Work item:
The full set of records must be printed exactly as given.

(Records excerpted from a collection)

^^^^^^^^

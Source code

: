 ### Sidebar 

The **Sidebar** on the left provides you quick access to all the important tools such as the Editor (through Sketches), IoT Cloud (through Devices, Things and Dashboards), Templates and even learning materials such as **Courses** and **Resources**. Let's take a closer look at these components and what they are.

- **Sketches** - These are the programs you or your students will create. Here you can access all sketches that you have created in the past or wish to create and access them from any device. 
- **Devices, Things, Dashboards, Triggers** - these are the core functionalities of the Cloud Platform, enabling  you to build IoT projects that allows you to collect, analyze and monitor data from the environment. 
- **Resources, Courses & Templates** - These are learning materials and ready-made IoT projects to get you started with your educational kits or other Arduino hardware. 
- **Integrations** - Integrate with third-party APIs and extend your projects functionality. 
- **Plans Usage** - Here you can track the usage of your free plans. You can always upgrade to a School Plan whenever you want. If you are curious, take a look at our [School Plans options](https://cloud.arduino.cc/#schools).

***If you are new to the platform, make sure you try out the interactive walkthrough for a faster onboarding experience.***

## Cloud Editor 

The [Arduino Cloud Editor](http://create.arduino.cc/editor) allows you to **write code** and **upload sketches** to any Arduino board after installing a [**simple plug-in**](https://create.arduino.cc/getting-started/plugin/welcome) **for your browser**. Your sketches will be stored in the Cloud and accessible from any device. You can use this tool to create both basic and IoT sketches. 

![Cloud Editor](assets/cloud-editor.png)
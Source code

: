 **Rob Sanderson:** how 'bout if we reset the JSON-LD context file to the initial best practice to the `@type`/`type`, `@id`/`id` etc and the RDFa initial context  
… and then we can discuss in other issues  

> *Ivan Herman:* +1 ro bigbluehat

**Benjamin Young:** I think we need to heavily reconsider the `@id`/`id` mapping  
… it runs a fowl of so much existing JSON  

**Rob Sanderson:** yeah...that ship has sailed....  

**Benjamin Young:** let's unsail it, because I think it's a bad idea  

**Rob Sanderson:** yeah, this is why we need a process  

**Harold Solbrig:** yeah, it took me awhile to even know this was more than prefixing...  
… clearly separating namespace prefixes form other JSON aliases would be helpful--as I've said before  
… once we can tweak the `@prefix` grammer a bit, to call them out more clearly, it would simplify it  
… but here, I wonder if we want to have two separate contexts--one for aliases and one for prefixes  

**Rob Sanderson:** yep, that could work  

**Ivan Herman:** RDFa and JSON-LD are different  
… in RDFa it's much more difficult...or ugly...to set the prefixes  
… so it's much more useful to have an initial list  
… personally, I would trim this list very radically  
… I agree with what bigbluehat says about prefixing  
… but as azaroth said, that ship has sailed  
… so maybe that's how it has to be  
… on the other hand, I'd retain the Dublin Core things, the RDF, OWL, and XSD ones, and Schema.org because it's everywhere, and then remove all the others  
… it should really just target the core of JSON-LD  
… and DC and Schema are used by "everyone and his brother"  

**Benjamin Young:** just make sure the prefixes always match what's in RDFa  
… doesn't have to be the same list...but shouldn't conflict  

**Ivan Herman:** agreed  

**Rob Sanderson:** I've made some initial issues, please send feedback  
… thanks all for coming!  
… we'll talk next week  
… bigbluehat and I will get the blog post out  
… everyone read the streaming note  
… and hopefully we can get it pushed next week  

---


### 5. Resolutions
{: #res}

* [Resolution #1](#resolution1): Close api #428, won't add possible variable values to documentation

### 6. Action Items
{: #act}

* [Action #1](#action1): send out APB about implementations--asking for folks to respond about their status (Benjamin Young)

^^^^^^^^

Response area:
Source code

: ### Sidebar 

The **Sidebar** on the left provides you quick access to all the important tools such as the Editor (through Sketches), IoT Cloud (through Devices, Things and Dashboards), Templates and even learning materials such as **Courses** and **Resources**. Let's take a closer look at these components and what they are.

- **Sketches** - These are the programs you or your students will create. Here you can access all sketches that you have created in the past or wish to create and access them from any device. 
- **Devices, Things, Dashboards, Triggers** - these are the core functionalities of the Cloud Platform, enabling  you to build IoT projects that allows you to collect, analyze and monitor data from the environment. 
- **Resources, Courses & Templates** - These are learning materials and ready-made IoT projects to get you started with your educational kits or other Arduino hardware. 
- **Integrations** - Integrate with third-party APIs and extend your projects functionality. 
- **Plans Usage** - Here you can track the usage of your free plans. You can always upgrade to a School Plan whenever you want. If you are curious, take a look at our [School Plans options](https://cloud.arduino.cc/#schools).

***If you are new to the platform, make sure you try out the interactive walkthrough for a faster onboarding experience.***

## Cloud Editor 

The [Arduino Cloud Editor](http://create.arduino.cc/editor) allows you to **write code** and **upload sketches** to any Arduino board after installing a [**simple plug-in**](https://create.arduino.cc/getting-started/plugin/welcome) **for your browser**. Your sketches will be stored in the Cloud and accessible from any device. You can use this tool to create both basic and IoT sketches. 

![Cloud Editor](assets/cloud-editor.png)
Source code

: **Rob Sanderson:** how 'bout if we reset the JSON-LD context file to the initial best practice to the `@type`/`type`, `@id`/`id` etc and the RDFa initial context  
… and then we can discuss in other issues  

> *Ivan Herman:* +1 ro bigbluehat

**Benjamin Young:** I think we need to heavily reconsider the `@id`/`id` mapping  
… it runs a fowl of so much existing JSON  

**Rob Sanderson:** yeah...that ship has sailed....  

**Benjamin Young:** let's unsail it, because I think it's a bad idea  

**Rob Sanderson:** yeah, this is why we need a process  

**Harold Solbrig:** yeah, it took me awhile to even know this was more than prefixing...  
… clearly separating namespace prefixes form other JSON aliases would be helpful--as I've said before  
… once we can tweak the `@prefix` grammer a bit, to call them out more clearly, it would simplify it  
… but here, I wonder if we want to have two separate contexts--one for aliases and one for prefixes  

**Rob Sanderson:** yep, that could work  

**Ivan Herman:** RDFa and JSON-LD are different  
… in RDFa it's much more difficult...or ugly...to set the prefixes  
… so it's much more useful to have an initial list  
… personally, I would trim this list very radically  
… I agree with what bigbluehat says about prefixing  
… but as azaroth said, that ship has sailed  
… so maybe that's how it has to be  
… on the other hand, I'd retain the Dublin Core things, the RDF, OWL, and XSD ones, and Schema.org because it's everywhere, and then remove all the others  
… it should really just target the core of JSON-LD  
… and DC and Schema are used by "everyone and his brother"  

**Benjamin Young:** just make sure the prefixes always match what's in RDFa  
… doesn't have to be the same list...but shouldn't conflict  

**Ivan Herman:** agreed  

**Rob Sanderson:** I've made some initial issues, please send feedback  
… thanks all for coming!  
… we'll talk next week  
… bigbluehat and I will get the blog post out  
… everyone read the streaming note  
… and hopefully we can get it pushed next week  

---


### 5. Resolutions
{: #res}

* [Resolution #1](#resolution1): Close api #428, won't add possible variable values to documentation

### 6. Action Items
{: #act}

* [Action #1](#action1): send out APB about implementations--asking for folks to respond about their status (Benjamin Young)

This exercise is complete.